German Unemployment Stable Before Major Restrictions Took Hold

(Bloomberg) -- German unemployment was broadly stable in March, before far-reaching restrictions on business and movement sparked thousands of furloughs in Europe’s largest labor market.

The number of people out of work rose by just 1,000, significantly less than economists predicted. Germany’s federal labor agency said on Tuesday the report was processed based on data available through March 12. With large parts of the economy in lockdown, unemployment is likely to have risen more.

German Unemployment Was Stable Before Restrictions Took Hold

Early estimates have also shown a spike in companies applying for state wage support, which allows businesses to reduce workers’ hours or halt production while still paying them with the help of government salary subsidies. Carmakers Volkswagen AG and Daimler AG and sports-apparel maker Puma SE are among those planning to idle tens of thousands of staff. Even financial institutions like Deutsche Bank AG are considering such moves.
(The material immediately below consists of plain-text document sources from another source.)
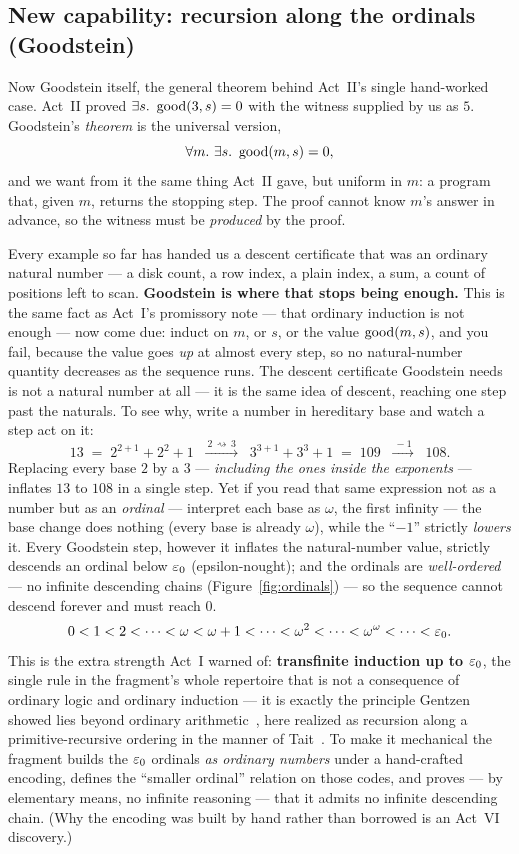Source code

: \documentclass[11pt]{article}
\begin{document}
\subsection*{New capability: recursion along the ordinals (Goodstein)}

Now Goodstein itself, the general theorem behind Act~II's single hand-worked
case. Act~II proved $\exists s.\ \good(3,s)=0$ with the witness supplied by us
as $5$. Goodstein's \emph{theorem} is the universal version,
\[
  \forall m.\ \exists s.\ \good(m,s)=0,
\]
and we want from it the same thing Act~II gave, but uniform in $m$: a program
that, given $m$, returns the stopping step. The proof cannot know $m$'s answer
in advance, so the witness must be \emph{produced} by the proof.

Every example so far has handed us a descent certificate that was an ordinary
natural number --- a disk count, a row index, a plain index, a sum, a count of
positions left to scan. \textbf{Goodstein is where that stops being enough.}
This is the same fact as Act~I's promissory note --- that ordinary induction is
not enough --- now come due: induct on $m$, or $s$, or the value $\good(m,s)$,
and you fail, because the value goes \emph{up} at almost every step, so no
natural-number quantity decreases as the sequence runs. The descent certificate
Goodstein needs is not a natural number at all --- it is the same idea of
descent, reaching one step past the naturals.
To see why, write a number in hereditary base and watch a step act on it:
\[
  13 \;=\; 2^{2+1} + 2^{2} + 1
  \;\;\xrightarrow{\ 2\,\rightsquigarrow\,3\ }\;\;
  3^{3+1} + 3^{3} + 1 \;=\; 109
  \;\;\xrightarrow{\ -1\ }\;\; 108.
\]
Replacing every base $2$ by a $3$ --- \emph{including the ones inside the
exponents} --- inflates $13$ to $108$ in a single step. Yet if you read that
same expression not as a number but as an \emph{ordinal} --- interpret each
base as $\omega$, the first infinity --- the base change does nothing (every
base is already $\omega$), while the ``$-1$'' strictly \emph{lowers} it. Every
Goodstein step, however it inflates the natural-number value, strictly descends
an ordinal below $\epsz$ (epsilon-nought); and the ordinals are
\emph{well-ordered} --- no infinite descending chains
(Figure~\ref{fig:ordinals}) --- so the sequence cannot descend forever and must
reach $0$.
\[
  0 < 1 < 2 < \cdots < \omega < \omega+1 < \cdots < \omega^2 < \cdots
    < \omega^\omega < \cdots < \epsz .
\]
This is the extra strength Act~I warned of: \textbf{transfinite induction up to
$\epsz$}, the single rule in the fragment's whole repertoire that is not a
consequence of ordinary logic and ordinary induction --- it is exactly the
principle Gentzen showed lies beyond ordinary arithmetic~\citep{gentzen1943},
here realized as recursion along a primitive-recursive ordering in the manner
of Tait~\citep{tait1965}. To make it mechanical the
fragment builds the $\epsz$ ordinals \emph{as ordinary numbers} under a
hand-crafted encoding, defines the ``smaller ordinal'' relation on those codes,
and proves --- by elementary means, no infinite reasoning --- that it admits no
infinite descending chain. (Why the encoding was built by hand rather than
borrowed is an Act~VI discovery.)
\end{document}
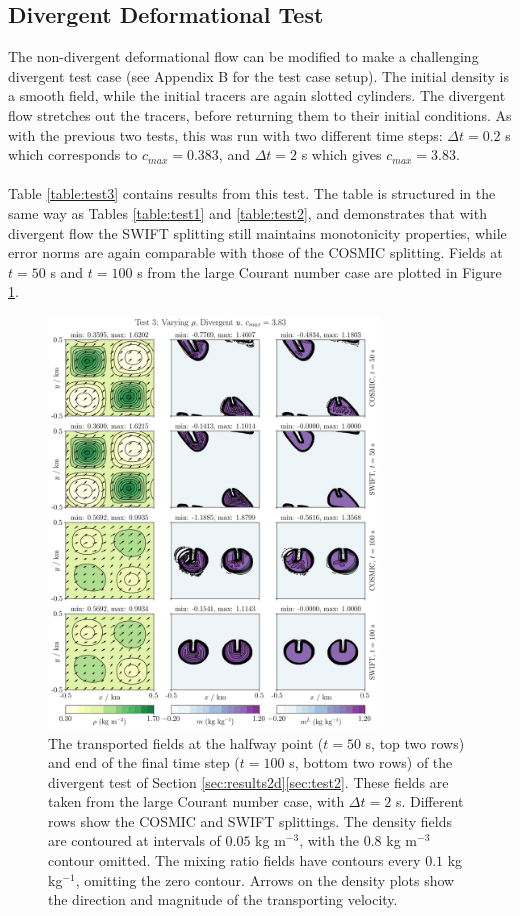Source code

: \documentclass{ametsocV6.1}
\begin{document}
\subsection{Divergent Deformational Test} \label{sec:test3}

The non-divergent deformational flow can be modified to make a challenging divergent test case (see Appendix B for the test case setup). The initial density is a smooth field, while the initial tracers are again slotted cylinders. The divergent flow stretches out the tracers, before returning them to their initial conditions.
As with the previous two tests, this was run with two different time steps: $\Delta t=0.2$ s which corresponds to $c_{max}=0.383$, and $\Delta t=2$ s which gives $c_{max}=3.83$. \\
\\
Table \ref{table:test3} contains results from this test.
The table is structured in the same way as Tables \ref{table:test1} and \ref{table:test2}, and demonstrates that with divergent flow the SWIFT splitting still maintains monotonicity properties, while error norms are again comparable with those of the COSMIC splitting.
Fields at $t=50$ s and $t=100$ s from the large Courant number case are plotted in Figure \ref{fig:test3}. \\
\begin{figure}[ht!]
\centering
\includegraphics[width=0.78\textwidth]{fig_5_divergent.jpg}
\caption{The transported fields at the halfway point ($t=50$ s, top two rows) and end of the final time step ($t=100$ s, bottom two rows) of the divergent test of Section \ref{sec:results2d}\ref{sec:test2}. These fields are taken from the large Courant number case, with $\Delta t=2$ s. Different rows show the COSMIC and SWIFT splittings.
The density fields are contoured at intervals of $0.05$ kg m$^{-3}$, with the $0.8$ kg m$^{-3}$ contour omitted.
The mixing ratio fields have contours every $0.1$ kg kg$^{-1}$, omitting the zero contour.
Arrows on the density plots show the direction and magnitude of the transporting velocity.}\label{fig:test3}
\end{figure} \\
\end{document}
A report containing the latest figures on applications for state wage support is due at 2 p.m. Berlin time.

Germany’s strong labor market was a bright spot for the economy throughout last year, propping up domestic spending when trade tensions weighed down manufacturing. While the overall jobless rate held at 5% in March -- near the lowest level since the country’s reunification -- weaker employment prospects and reduced salaries mean an important pillar of the economy could now crumble.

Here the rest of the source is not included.